Ramos - (exaltado) Não sou eu que tenho que responder. Você está querendo que eu faça uma acusação e eu não vou fazer.
Folha - O sr. está dizendo que ganhou "x". Está faltando "y". Onde está o dinheiro que falta?
Ramos - Não sei. Isso aí quem tem que ver é a CPI. Eu vou falar uma coisa. Está todo mundo acusando governadores. Isso não está por aí. Governador, secretário, prefeito, seja quem for, ele tem que ir atrás de recursos públicos, que são escassos. Então essa foi uma das alternativas para eles.
Folha - Essas corretoras tinham capacidade para fazer uma compra desse tamanho ou tinha alguém por trás delas?
Ramos - Tem que ter alguém.
Folha - Quem deu o dinheiro?
Ramos - (pausa)Os grandes bancos e os fundos de pensão.
Folha - Quais?
Ramos - Não sei.
Folha - Entraram os grandes bancos e fundos de pensões. Era um negócio lucrativo para eles?

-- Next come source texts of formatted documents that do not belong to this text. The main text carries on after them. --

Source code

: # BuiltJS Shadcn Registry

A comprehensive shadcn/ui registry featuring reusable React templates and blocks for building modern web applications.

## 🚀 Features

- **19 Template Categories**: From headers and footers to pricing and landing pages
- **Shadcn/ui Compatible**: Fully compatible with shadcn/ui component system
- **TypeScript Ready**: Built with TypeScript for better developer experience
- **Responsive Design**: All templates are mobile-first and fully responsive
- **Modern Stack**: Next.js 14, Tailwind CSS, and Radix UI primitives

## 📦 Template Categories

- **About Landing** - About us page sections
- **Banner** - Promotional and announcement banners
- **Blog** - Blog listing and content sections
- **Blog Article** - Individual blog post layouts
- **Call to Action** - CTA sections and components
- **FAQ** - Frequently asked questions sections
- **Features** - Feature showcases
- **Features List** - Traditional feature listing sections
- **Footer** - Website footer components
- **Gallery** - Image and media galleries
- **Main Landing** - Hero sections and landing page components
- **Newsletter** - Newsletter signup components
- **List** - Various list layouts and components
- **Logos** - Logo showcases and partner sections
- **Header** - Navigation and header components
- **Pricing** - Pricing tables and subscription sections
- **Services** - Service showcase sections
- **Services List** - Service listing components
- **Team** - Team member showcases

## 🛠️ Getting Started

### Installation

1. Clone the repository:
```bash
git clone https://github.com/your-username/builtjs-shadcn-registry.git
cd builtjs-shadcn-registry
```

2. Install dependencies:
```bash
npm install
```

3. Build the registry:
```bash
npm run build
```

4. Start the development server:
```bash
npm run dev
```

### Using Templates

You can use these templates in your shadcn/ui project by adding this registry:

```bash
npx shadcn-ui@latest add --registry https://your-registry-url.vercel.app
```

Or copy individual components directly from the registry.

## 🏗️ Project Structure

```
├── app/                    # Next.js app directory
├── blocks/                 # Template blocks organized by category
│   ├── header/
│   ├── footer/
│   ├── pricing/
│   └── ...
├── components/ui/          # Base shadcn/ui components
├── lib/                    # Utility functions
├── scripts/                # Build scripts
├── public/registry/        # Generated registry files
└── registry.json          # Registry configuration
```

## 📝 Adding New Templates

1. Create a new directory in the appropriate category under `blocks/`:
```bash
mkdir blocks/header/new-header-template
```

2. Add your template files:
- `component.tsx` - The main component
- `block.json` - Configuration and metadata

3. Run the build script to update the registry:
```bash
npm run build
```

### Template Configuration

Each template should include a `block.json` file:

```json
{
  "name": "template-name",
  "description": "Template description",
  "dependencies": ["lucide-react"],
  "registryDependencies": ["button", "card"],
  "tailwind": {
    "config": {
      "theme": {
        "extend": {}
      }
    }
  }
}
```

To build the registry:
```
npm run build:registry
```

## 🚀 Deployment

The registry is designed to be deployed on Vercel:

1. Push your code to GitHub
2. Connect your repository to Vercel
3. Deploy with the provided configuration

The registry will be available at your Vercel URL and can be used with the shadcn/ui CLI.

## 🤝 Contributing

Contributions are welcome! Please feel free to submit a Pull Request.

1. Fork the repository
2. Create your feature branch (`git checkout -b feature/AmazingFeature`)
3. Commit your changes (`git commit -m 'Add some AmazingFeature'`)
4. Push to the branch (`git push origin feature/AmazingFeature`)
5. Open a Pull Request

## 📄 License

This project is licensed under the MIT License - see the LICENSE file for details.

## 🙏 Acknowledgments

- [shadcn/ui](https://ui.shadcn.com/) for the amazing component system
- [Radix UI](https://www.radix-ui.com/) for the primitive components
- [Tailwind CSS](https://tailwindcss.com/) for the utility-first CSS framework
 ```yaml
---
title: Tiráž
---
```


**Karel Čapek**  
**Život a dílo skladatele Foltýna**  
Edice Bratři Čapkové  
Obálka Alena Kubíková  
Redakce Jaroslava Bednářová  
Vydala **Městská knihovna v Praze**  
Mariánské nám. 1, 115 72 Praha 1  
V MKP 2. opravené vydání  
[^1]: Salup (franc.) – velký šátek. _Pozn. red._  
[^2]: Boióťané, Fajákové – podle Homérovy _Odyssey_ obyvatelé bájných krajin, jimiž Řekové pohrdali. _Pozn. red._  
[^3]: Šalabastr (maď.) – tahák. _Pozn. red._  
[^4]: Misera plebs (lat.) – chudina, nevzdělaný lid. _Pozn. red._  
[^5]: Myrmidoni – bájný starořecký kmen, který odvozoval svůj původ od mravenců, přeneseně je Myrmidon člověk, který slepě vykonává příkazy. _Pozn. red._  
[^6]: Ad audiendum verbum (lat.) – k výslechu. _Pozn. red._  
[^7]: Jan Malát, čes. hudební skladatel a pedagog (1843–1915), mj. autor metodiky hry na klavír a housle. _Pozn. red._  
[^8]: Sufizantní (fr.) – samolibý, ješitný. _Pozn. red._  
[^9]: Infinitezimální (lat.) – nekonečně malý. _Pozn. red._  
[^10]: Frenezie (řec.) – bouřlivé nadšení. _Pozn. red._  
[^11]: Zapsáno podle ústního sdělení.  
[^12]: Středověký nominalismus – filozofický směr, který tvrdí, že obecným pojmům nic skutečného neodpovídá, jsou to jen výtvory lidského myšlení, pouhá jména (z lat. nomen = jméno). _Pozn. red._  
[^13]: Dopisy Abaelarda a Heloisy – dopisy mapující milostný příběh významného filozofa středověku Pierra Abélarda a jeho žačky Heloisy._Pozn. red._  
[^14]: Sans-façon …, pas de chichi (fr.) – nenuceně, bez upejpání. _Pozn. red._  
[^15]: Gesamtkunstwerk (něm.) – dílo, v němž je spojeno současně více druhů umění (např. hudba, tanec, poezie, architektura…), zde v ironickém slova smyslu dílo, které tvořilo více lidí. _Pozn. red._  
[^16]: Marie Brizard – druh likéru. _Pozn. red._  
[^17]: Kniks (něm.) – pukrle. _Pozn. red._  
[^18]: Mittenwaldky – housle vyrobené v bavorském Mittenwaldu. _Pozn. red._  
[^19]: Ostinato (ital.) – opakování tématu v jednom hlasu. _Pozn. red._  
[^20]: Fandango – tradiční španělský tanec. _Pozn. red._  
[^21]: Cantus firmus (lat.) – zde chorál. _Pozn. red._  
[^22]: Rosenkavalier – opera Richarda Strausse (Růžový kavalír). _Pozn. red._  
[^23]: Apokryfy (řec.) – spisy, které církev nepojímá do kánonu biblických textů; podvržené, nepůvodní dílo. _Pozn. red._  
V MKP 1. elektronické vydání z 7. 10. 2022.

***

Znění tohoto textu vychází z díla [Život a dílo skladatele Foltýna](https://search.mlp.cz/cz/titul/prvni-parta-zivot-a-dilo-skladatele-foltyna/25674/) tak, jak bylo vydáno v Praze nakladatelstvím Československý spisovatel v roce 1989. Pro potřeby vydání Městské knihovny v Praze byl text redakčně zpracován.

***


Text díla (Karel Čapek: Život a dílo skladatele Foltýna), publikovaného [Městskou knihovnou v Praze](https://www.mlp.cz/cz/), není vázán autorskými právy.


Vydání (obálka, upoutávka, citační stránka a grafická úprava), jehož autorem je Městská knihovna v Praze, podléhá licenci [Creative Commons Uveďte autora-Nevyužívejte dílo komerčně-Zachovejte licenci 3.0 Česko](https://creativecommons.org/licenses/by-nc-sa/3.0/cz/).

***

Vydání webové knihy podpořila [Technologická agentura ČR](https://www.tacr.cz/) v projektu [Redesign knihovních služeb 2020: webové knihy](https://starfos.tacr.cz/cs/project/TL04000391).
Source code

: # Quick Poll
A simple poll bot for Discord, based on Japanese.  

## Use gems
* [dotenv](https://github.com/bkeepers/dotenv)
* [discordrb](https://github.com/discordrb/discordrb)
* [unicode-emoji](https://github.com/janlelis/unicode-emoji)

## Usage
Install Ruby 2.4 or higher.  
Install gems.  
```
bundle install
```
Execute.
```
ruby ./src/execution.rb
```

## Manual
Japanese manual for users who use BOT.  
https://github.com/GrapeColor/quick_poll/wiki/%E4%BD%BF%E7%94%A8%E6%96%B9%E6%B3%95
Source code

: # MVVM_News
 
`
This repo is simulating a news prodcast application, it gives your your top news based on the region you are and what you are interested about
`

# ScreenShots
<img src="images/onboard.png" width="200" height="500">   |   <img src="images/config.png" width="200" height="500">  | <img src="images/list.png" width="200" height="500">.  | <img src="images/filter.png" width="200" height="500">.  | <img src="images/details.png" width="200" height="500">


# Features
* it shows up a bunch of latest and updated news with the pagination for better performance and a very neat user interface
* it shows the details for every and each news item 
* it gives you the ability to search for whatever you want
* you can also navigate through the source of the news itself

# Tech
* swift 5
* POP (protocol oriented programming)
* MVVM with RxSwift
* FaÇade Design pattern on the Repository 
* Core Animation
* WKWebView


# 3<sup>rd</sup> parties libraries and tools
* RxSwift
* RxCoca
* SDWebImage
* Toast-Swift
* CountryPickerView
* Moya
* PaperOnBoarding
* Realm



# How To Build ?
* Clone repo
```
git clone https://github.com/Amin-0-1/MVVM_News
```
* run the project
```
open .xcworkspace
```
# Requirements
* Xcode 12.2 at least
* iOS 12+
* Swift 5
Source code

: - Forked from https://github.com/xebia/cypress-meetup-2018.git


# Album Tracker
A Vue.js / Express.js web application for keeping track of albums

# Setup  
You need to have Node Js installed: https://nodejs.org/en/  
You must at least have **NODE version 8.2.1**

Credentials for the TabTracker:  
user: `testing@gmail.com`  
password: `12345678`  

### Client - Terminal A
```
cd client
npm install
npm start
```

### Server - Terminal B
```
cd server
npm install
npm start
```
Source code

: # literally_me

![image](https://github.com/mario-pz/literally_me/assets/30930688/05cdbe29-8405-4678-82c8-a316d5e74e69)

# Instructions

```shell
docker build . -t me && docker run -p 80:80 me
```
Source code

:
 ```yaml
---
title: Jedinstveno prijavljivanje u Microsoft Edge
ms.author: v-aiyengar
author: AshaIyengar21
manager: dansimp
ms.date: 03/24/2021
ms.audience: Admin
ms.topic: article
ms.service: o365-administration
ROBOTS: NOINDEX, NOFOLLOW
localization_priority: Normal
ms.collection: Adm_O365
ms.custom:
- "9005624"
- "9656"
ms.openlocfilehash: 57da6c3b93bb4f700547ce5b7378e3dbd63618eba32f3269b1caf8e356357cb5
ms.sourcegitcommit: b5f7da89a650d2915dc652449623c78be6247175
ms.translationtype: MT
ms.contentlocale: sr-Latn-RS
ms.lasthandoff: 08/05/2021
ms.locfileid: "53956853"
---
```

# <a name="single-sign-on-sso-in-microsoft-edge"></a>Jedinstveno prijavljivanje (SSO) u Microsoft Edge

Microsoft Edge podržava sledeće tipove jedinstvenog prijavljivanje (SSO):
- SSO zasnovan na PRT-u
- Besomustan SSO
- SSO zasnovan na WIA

Ramos - Pergunta para eles. Eu conheço até aqui (aponta rabiscos em um papel). Vocês estão querendo forçar algo que não sei.
Folha - E onde é que o dinheiro sumiu?
Ramos - Segundo o BC, sumiu na comercialização dos papéis. Quem deve fiscalizar é o BC.
Folha - O sr. está dizendo que na emissão, com aquele deságio mais alto do que o normal, não houve irregularidade?
Ramos - Não, na colocação primária, não. Todos os governadores e secretários foram muito taxativos em falar isso.
Folha - A irregularidade então está na cadeia de venda dos títulos?
Ramos - O sr. é que está afirmando. Quem tem que apurar é o Banco Central.
Folha - O sr. era um funcionário da Prefeitura de São Paulo. Adquiriu know-how na gestão pública e faz um contrato com uma empresa privada. Ganha R$ 1,3 milhão. O sr. acha isso normal?
Ramos - Você faz um produto, você trabalha no teu jornal...
Isso não...
Ramos - (muito nervoso) Espera aí. Você está comparando e eu também vou comparar. Você faz o trabalho para o teu jornal. De repente, o produto vira uma coisa boa. Eu não trabalhava para Estado A ou B. Era para uma empresa particular.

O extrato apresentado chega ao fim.